## [PROBLEM REQUIREMENTS]
Copy the result of filtering the entries below for lines that include the string "details".

## [MATERIALS PROVIDED]
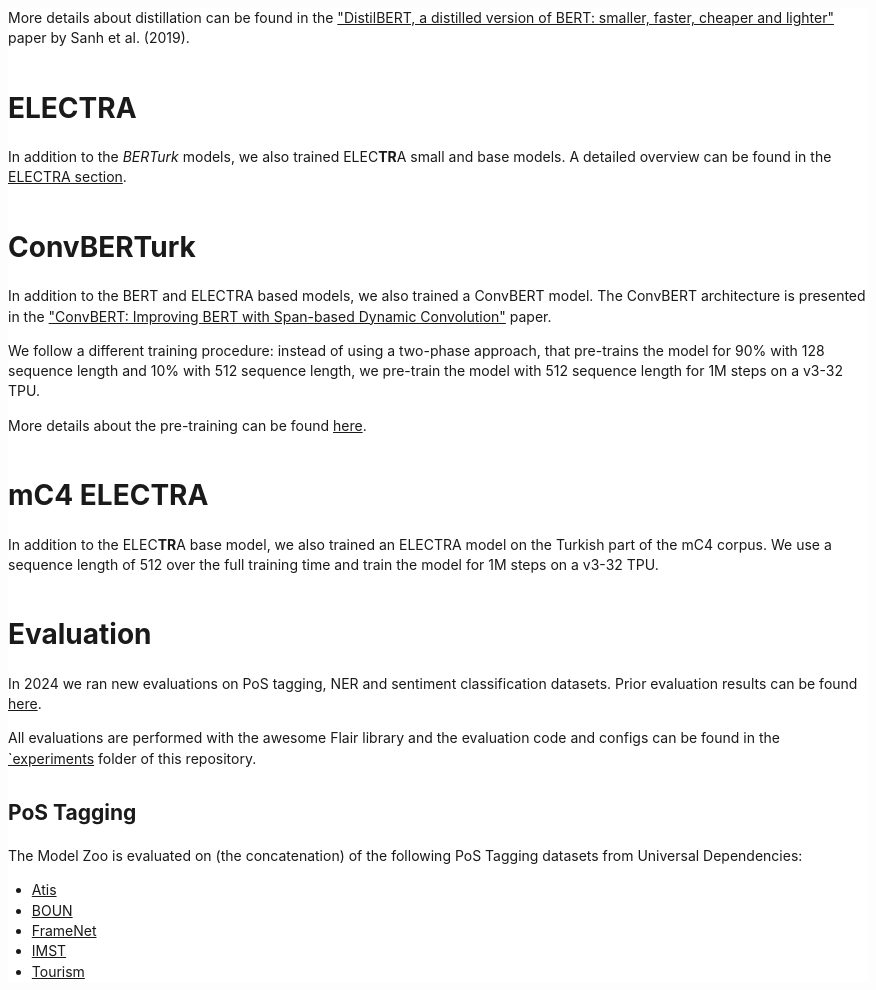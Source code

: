More details about distillation can be found in the
["DistilBERT, a distilled version of BERT: smaller, faster, cheaper and lighter"](https://arxiv.org/abs/1910.01108)
paper by Sanh et al. (2019).

# ELECTRA

In addition to the *BERTurk* models, we also trained ELEC**TR**A small and base models. A detailed overview can be found
in the [ELECTRA section](electra/README.md).

# ConvBERTurk

In addition to the BERT and ELECTRA based models, we also trained a ConvBERT model. The ConvBERT architecture is presented
in the ["ConvBERT: Improving BERT with Span-based Dynamic Convolution"](https://arxiv.org/abs/2008.02496) paper.

We follow a different training procedure: instead of using a two-phase approach, that pre-trains the model for 90% with 128
sequence length and 10% with 512 sequence length, we pre-train the model with 512 sequence length for 1M steps on a v3-32 TPU.

More details about the pre-training can be found [here](convbert/README.md).

# mC4 ELECTRA

In addition to the ELEC**TR**A base model, we also trained an ELECTRA model on the Turkish part of the mC4 corpus. We use a
sequence length of 512 over the full training time and train the model for 1M steps on a v3-32 TPU.

# Evaluation

In 2024 we ran new evaluations on PoS tagging, NER and sentiment classification datasets. Prior evaluation results can be found [here](OLD_EVALUATIONS.md).

All evaluations are performed with the awesome Flair library and the evaluation code and configs can be found in the
[`experiments](experiments) folder of this repository.

## PoS Tagging

The Model Zoo is evaluated on (the concatenation) of the following PoS Tagging datasets from Universal Dependencies:

* [Atis](https://github.com/UniversalDependencies/UD_Turkish-Atis)
* [BOUN](https://github.com/UniversalDependencies/UD_Turkish-BOUN)
* [FrameNet](https://github.com/UniversalDependencies/UD_Turkish-FrameNet)
* [IMST](https://github.com/UniversalDependencies/UD_Turkish-IMST)
* [Tourism](https://github.com/UniversalDependencies/UD_Turkish-Tourism)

## [WRITTEN ANSWER]
:More details about distillation can be found in the
More details about the pre-training can be found [here](convbert/README.md).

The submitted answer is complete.